■ REQUIREMENT
Nothing but the lines from the start of the entries through the line containing "Il ajoute qu’ils" should appear in the answer, each given exactly.

■ INPUT RECORDS

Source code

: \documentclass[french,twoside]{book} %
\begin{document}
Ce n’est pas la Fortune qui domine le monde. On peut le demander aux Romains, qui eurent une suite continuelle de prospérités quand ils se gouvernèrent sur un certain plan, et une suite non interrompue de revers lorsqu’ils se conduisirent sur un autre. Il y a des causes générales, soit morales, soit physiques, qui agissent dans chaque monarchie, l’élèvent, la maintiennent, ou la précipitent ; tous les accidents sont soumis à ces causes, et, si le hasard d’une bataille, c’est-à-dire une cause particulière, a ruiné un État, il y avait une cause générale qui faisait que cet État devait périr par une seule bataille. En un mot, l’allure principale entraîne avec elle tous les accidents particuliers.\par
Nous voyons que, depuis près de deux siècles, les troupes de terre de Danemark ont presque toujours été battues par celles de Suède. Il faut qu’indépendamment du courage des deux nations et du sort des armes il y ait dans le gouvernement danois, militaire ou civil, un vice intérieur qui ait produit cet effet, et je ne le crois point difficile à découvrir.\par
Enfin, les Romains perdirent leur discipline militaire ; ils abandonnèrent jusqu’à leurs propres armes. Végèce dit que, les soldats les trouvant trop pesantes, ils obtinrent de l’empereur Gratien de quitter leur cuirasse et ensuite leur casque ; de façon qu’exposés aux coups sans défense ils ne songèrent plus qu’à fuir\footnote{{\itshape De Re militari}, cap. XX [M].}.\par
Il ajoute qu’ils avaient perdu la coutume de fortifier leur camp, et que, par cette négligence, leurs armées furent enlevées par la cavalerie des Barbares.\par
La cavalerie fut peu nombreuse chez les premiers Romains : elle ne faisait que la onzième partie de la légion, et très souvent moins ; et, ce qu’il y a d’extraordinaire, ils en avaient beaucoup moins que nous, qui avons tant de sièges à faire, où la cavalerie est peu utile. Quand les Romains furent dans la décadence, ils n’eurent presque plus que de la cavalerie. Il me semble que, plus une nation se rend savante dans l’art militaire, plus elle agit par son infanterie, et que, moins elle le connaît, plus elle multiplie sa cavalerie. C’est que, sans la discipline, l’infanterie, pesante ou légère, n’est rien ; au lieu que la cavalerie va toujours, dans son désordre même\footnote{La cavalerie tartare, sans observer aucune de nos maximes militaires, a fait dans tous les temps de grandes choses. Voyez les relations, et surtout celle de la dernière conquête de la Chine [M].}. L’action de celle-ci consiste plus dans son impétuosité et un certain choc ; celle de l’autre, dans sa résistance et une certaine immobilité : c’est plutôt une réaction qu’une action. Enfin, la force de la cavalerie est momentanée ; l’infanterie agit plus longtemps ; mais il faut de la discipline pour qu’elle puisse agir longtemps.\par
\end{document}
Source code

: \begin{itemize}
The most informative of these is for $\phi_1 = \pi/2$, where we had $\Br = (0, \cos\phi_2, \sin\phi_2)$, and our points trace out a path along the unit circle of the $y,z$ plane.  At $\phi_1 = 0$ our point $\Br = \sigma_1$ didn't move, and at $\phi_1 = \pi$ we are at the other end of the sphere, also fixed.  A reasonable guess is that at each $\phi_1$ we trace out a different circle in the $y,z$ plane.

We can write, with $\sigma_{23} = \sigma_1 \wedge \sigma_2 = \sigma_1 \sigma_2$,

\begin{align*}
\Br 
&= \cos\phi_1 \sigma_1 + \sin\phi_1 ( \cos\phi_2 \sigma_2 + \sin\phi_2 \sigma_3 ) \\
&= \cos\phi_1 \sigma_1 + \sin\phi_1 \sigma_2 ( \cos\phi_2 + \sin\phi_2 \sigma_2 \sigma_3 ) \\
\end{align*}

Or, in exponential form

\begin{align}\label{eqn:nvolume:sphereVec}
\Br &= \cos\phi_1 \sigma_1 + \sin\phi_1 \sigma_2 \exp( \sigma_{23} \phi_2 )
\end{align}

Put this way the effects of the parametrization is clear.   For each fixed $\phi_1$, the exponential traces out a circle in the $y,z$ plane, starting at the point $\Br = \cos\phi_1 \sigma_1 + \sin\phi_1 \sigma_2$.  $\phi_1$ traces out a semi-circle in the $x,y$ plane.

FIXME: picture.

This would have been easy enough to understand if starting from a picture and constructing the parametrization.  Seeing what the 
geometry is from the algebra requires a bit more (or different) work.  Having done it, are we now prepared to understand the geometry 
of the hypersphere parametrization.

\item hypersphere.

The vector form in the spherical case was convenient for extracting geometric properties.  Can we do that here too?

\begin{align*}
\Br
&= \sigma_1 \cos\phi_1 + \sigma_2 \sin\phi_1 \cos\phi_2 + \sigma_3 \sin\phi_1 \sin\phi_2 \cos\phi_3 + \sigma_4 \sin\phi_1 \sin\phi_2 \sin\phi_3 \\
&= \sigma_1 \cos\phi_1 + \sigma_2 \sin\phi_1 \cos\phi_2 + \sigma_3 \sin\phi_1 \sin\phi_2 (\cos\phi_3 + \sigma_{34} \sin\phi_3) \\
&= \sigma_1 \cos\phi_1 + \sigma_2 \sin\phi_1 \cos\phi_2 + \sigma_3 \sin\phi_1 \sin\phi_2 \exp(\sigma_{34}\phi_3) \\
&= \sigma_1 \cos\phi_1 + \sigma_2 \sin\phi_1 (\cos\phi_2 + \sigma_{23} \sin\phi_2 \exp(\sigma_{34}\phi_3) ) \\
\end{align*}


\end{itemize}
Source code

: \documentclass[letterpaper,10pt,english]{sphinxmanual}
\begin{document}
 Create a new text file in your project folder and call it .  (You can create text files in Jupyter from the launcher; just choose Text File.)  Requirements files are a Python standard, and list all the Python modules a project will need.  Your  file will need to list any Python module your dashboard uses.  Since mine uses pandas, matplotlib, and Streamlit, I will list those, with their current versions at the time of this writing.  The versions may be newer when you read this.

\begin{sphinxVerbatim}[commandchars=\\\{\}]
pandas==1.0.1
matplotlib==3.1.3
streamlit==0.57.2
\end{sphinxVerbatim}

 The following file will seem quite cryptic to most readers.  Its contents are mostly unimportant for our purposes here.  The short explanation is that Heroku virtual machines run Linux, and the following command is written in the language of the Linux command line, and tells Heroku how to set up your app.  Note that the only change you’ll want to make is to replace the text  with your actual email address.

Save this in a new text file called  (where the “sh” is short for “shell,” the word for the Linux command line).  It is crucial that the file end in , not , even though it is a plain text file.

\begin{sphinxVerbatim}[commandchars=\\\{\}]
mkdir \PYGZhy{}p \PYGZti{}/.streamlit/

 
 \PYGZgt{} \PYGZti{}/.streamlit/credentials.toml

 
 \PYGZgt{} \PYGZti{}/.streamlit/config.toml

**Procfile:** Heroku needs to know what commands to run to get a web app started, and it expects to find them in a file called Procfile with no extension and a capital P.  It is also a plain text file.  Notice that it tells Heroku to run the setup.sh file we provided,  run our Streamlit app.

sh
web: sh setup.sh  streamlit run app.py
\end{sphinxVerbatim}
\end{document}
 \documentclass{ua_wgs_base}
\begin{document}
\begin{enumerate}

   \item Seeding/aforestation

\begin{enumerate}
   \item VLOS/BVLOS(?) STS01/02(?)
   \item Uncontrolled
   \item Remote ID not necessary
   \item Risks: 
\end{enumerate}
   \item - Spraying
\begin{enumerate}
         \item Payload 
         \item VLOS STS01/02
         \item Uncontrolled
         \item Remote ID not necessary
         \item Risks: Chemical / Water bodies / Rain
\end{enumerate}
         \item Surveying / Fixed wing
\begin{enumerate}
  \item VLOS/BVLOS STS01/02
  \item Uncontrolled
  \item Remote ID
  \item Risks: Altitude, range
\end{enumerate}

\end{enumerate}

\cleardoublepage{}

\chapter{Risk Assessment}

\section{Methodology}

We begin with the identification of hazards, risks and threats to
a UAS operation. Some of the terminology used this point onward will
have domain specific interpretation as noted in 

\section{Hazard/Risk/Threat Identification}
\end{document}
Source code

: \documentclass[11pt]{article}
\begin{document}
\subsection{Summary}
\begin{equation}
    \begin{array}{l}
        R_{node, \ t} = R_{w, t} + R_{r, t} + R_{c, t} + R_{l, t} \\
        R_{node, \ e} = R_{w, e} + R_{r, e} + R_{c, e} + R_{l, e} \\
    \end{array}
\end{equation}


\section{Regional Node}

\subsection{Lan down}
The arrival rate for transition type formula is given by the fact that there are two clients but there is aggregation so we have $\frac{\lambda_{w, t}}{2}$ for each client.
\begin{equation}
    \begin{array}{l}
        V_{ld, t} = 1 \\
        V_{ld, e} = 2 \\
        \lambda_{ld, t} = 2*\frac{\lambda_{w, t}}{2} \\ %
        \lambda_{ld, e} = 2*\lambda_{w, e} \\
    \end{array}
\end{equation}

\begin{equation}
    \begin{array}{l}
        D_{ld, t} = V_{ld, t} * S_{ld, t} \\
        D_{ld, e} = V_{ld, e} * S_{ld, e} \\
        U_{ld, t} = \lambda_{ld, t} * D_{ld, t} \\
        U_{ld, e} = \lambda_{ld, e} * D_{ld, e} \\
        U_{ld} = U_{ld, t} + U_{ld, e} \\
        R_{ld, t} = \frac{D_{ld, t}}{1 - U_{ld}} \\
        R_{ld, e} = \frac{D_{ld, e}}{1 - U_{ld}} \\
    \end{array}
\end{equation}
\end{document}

■ ANSWER TO THIS PROBLEM
Source code

: \documentclass[french,twoside]{book} %
\begin{document}
Ce n’est pas la Fortune qui domine le monde. On peut le demander aux Romains, qui eurent une suite continuelle de prospérités quand ils se gouvernèrent sur un certain plan, et une suite non interrompue de revers lorsqu’ils se conduisirent sur un autre. Il y a des causes générales, soit morales, soit physiques, qui agissent dans chaque monarchie, l’élèvent, la maintiennent, ou la précipitent ; tous les accidents sont soumis à ces causes, et, si le hasard d’une bataille, c’est-à-dire une cause particulière, a ruiné un État, il y avait une cause générale qui faisait que cet État devait périr par une seule bataille. En un mot, l’allure principale entraîne avec elle tous les accidents particuliers.\par
Nous voyons que, depuis près de deux siècles, les troupes de terre de Danemark ont presque toujours été battues par celles de Suède. Il faut qu’indépendamment du courage des deux nations et du sort des armes il y ait dans le gouvernement danois, militaire ou civil, un vice intérieur qui ait produit cet effet, et je ne le crois point difficile à découvrir.\par
Enfin, les Romains perdirent leur discipline militaire ; ils abandonnèrent jusqu’à leurs propres armes. Végèce dit que, les soldats les trouvant trop pesantes, ils obtinrent de l’empereur Gratien de quitter leur cuirasse et ensuite leur casque ; de façon qu’exposés aux coups sans défense ils ne songèrent plus qu’à fuir\footnote{{\itshape De Re militari}, cap. XX [M].}.\par
Il ajoute qu’ils avaient perdu la coutume de fortifier leur camp, et que, par cette négligence, leurs armées furent enlevées par la cavalerie des Barbares.\par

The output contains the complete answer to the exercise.